Part 11

388 8 1
                                    

CHAPTER TEN

 It was strangely quiet.  There was no thumping beat from Marianne's stereo, or the sound of voices from within.  Marianne and her friends must have gone out.  Monday was Eighties' night at the Students' Union; they were probably there.  Cressida began to turn away but then the door opened abruptly and she was caught in Marianne's angry glare.

             "It wasn't me," she stated firmly.  "I don't know who spilt wax all over the bath, but it wasn't me."  Marianne then withdrew her head and closed the door with a gentle, but insistent, kick.

             Maybe this wasn't such a good idea, Cressida thought nervously.  She had worked so hard to be respected as a sensible, mature adult, and to hide her own doubts and failings.  Would the girls still listen to her if she admitted that her own life was a mess?  The sensible, logical thing to do would be to go back to her rooms and work it out on her own.  But Cressida could not face that.  She needed a friend to lean on. 

 Cressida took a couple of deep breaths, straightened her shoulders and knocked again.  This time when Marianne opened the door Cressida managed to get the first word.

             "Look, I didn't know about the wax and at this moment I don't particularly care.  I just wanted to talk – have a girly chat – you know."  Cressida offered a hesitant smile and hid her fidgeting hands behind her back.

             "Why?" Marianne asked suspiciously.

             "I could do with some advice," Cressida pleaded.  "Please?"

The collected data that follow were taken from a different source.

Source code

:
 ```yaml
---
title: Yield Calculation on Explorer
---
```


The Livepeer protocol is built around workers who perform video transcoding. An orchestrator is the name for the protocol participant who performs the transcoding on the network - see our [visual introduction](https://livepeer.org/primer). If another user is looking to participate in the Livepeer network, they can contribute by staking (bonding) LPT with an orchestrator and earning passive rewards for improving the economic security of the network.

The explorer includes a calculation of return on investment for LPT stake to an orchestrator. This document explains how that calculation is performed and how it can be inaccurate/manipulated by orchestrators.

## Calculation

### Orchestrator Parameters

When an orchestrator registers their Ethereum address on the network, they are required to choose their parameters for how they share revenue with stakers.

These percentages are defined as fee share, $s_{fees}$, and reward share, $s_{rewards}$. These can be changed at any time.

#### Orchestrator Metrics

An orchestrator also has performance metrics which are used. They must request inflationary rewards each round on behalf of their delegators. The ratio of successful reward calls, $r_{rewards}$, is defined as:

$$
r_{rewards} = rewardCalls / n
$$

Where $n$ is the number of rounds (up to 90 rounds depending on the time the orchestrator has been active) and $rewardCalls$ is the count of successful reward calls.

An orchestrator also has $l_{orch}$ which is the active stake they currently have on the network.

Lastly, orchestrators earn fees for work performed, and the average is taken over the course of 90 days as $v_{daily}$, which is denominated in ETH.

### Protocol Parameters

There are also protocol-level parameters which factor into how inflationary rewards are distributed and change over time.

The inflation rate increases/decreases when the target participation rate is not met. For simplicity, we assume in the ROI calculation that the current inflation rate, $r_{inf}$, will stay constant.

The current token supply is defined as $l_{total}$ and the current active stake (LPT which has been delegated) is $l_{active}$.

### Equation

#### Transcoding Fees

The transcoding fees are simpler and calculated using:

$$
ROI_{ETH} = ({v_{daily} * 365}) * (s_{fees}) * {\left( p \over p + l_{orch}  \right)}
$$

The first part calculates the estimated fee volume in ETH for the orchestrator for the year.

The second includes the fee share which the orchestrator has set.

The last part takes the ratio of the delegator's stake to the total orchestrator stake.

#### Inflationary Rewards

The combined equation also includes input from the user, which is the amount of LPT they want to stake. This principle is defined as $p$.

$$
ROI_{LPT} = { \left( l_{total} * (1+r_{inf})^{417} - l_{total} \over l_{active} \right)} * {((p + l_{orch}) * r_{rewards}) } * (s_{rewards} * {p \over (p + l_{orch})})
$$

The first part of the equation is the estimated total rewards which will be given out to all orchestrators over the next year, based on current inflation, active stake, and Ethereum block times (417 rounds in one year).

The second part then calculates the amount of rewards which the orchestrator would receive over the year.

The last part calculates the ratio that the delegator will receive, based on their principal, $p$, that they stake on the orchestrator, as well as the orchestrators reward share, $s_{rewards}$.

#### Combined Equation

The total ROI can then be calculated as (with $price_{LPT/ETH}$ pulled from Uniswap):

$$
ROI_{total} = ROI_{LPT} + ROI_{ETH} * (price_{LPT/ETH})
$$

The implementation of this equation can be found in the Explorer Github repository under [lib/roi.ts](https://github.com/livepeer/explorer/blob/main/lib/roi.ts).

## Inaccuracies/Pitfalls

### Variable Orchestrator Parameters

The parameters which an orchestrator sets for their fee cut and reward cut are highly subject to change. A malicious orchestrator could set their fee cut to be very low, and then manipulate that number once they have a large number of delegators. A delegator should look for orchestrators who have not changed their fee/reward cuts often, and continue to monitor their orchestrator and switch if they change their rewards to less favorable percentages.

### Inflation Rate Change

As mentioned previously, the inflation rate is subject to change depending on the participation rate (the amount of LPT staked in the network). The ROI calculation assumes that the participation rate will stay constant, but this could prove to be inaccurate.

             "Ah!  Man-trouble."  Marianne's eyes widened in comprehension.  "Come in."  Marianne pulled the door wide and beckoned Cressida to enter.  Cressida stepped inside the warm room with a grateful smile and then wrinkled her nose at the heavy aroma of incense.  Marianne pushed a pile of magazines off her armchair for Cressida to sit down, and then lay back on her bed. 

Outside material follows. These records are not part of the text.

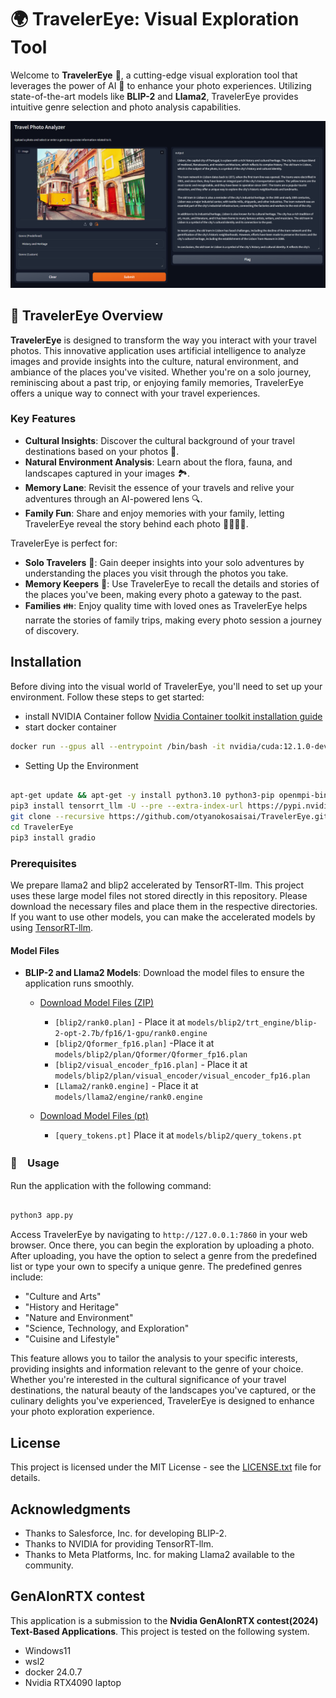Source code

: # 🌍 TravelerEye: Visual Exploration Tool

Welcome to **TravelerEye** 📸, a cutting-edge visual exploration tool that leverages the power of AI 🤖 to enhance your photo experiences. Utilizing state-of-the-art models like **BLIP-2** and **Llama2**, TravelerEye provides intuitive genre selection and photo analysis capabilities.

![TravelerEye Interface](https://github.com/otyanokosaisai/TravelerEye/blob/master/TravelerEye_sample.png)

## 🌟 TravelerEye Overview

**TravelerEye** is designed to transform the way you interact with your travel photos. This innovative application uses artificial intelligence to analyze images and provide insights into the culture, natural environment, and ambiance of the places you've visited. Whether you're on a solo journey, reminiscing about a past trip, or enjoying family memories, TravelerEye offers a unique way to connect with your travel experiences.

### Key Features

- **Cultural Insights**: Discover the cultural background of your travel destinations based on your photos 🏰.
- **Natural Environment Analysis**: Learn about the flora, fauna, and landscapes captured in your images 🏞.
- **Memory Lane**: Revisit the essence of your travels and relive your adventures through an AI-powered lens 🔍.
- **Family Fun**: Share and enjoy memories with your family, letting TravelerEye reveal the story behind each photo 👨‍👩‍👧‍👦.

TravelerEye is perfect for:
- **Solo Travelers** 🚶: Gain deeper insights into your solo adventures by understanding the places you visit through the photos you take.
- **Memory Keepers** 📖: Use TravelerEye to recall the details and stories of the places you've been, making every photo a gateway to the past.
- **Families** 👪: Enjoy quality time with loved ones as TravelerEye helps narrate the stories of family trips, making every photo session a journey of discovery.



## Installation

Before diving into the visual world of TravelerEye, you'll need to set up your environment. Follow these steps to get started:
- install NVIDIA Container
follow [Nvidia Container toolkit installation guide](https://docs.nvidia.com/datacenter/cloud-native/container-toolkit/latest/install-guide.html)
- start docker container
```bash
docker run --gpus all --entrypoint /bin/bash -it nvidia/cuda:12.1.0-devel-ubuntu22.04
```
- Setting Up the Environment
```bash

apt-get update && apt-get -y install python3.10 python3-pip openmpi-bin libopenmpi-dev git
pip3 install tensorrt_llm -U --pre --extra-index-url https://pypi.nvidia.com
git clone --recursive https://github.com/otyanokosaisai/TravelerEye.git
cd TravelerEye
pip3 install gradio

```

### Prerequisites

We prepare llama2 and blip2 accelerated by TensorRT-llm. This project uses these large model files not stored directly in this repository. Please download the necessary files and place them in the respective directories.
If you want to use other models, you can make the accelerated models by using [TensorRT-llm](https://github.com/NVIDIA/TensorRT-LLM.git).

#### Model Files

- **BLIP-2 and Llama2 Models**: Download the model files to ensure the application runs smoothly.

  - [Download Model Files (ZIP)](https://drive.google.com/file/d/1UIgEps1LL7jehNJezSvaqGDhclOHqjG-/view?usp=sharing)
    - `[blip2/rank0.plan]` - Place it at `models/blip2/trt_engine/blip-2-opt-2.7b/fp16/1-gpu/rank0.engine`
    - `[blip2/Qformer_fp16.plan]` -Place it at `models/blip2/plan/Qformer/Qformer_fp16.plan`
    - `[blip2/visual_encoder_fp16.plan]` - Place it at `models/blip2/plan/visual_encoder/visual_encoder_fp16.plan`
    - `[Llama2/rank0.engine]` - Place it at `models/llama2/engine/rank0.engine`

  - [Download Model Files (pt)](https://drive.google.com/file/d/1hI6da39QVX70ZKxbm4EQKwRzBoJevOal/view?usp=sharing)
    - `[query_tokens.pt]` Place it at `models/blip2/query_tokens.pt`

### 🚀　Usage
Run the application with the following command:

```bash

python3 app.py

```

Access TravelerEye by navigating to `http://127.0.0.1:7860` in your web browser. Once there, you can begin the exploration by uploading a photo. After uploading, you have the option to select a genre from the predefined list or type your own to specify a unique genre. The predefined genres include:

- "Culture and Arts"
- "History and Heritage"
- "Nature and Environment"
- "Science, Technology, and Exploration"
- "Cuisine and Lifestyle"

This feature allows you to tailor the analysis to your specific interests, providing insights and information relevant to the genre of your choice. Whether you're interested in the cultural significance of your travel destinations, the natural beauty of the landscapes you've captured, or the culinary delights you've experienced, TravelerEye is designed to enhance your photo exploration experience.



## License

This project is licensed under the MIT License - see the [LICENSE.txt](LICENSE.txt) file for details.

## Acknowledgments

- Thanks to Salesforce, Inc. for developing BLIP-2.
- Thanks to NVIDIA for providing TensorRT-llm.
- Thanks to Meta Platforms, Inc. for making Llama2 available to the community.


## GenAIonRTX contest
This application is a submission to the **Nvidia GenAIonRTX contest(2024) Text-Based Applications**.
This project is tested on the following system.
- Windows11
- wsl2
- docker 24.0.7
- Nvidia RTX4090 laptop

             "I hope I'm not interrupting your work?" Cressida asked awkwardly.

             "Nothing I can't bluff my way out of," Marianne replied with a grin.  "So come on, confess."

 But the realization that Marianne was not alone made Cressida hesitate before sitting down.  Leaning back against a bean-bag, his eyes closed as if in contemplation of the divine, was Marianne's boyfriend, Aaron.  The last thing Cressida wanted for her heart-to-heart was an audience.  But perhaps he was asleep, or at least too mellow to notice her presence.

             Marianne paid no attention to her dozing friend and immediately began to press Cressida for information in a teasing tone.  "I'm guessing this isn't about your obnoxious tutor, the notorious Dr Christian Stuart.  So it must be about Davis, a.k.a. Mr Gorgeous -"

             "Christian?"  The somnolent figure suddenly came alive, his eyes snapping open at the mention of Christian's name.  "Do you know Christian, that bloke in History?" he asked Cressida.  "Remind him he owes me fifty quid the next time you see him, okay?  Cheers."  He gave Cressida a conspiratorial wink and then nodded off again with a contented sigh.

             "Aaron!" Marianne hissed at him and threw an embroidered cushion at his head.  "Ignore him," she said to Cressida with a shrug.  "He talks rubbish half the time."  The ungrateful thought, 'what on earth does she see in him?' flickered briefly in Cressida's mind.  But that was unfair.  She had probably never seen him at his best.  Aaron was apparently a talented and well-known D.J.

             "Perhaps we could go to my rooms?" Cressida suggested, still standing uncomfortably.

             "Oh sure, okay," Marianne agreed.  "You got any biscuits?"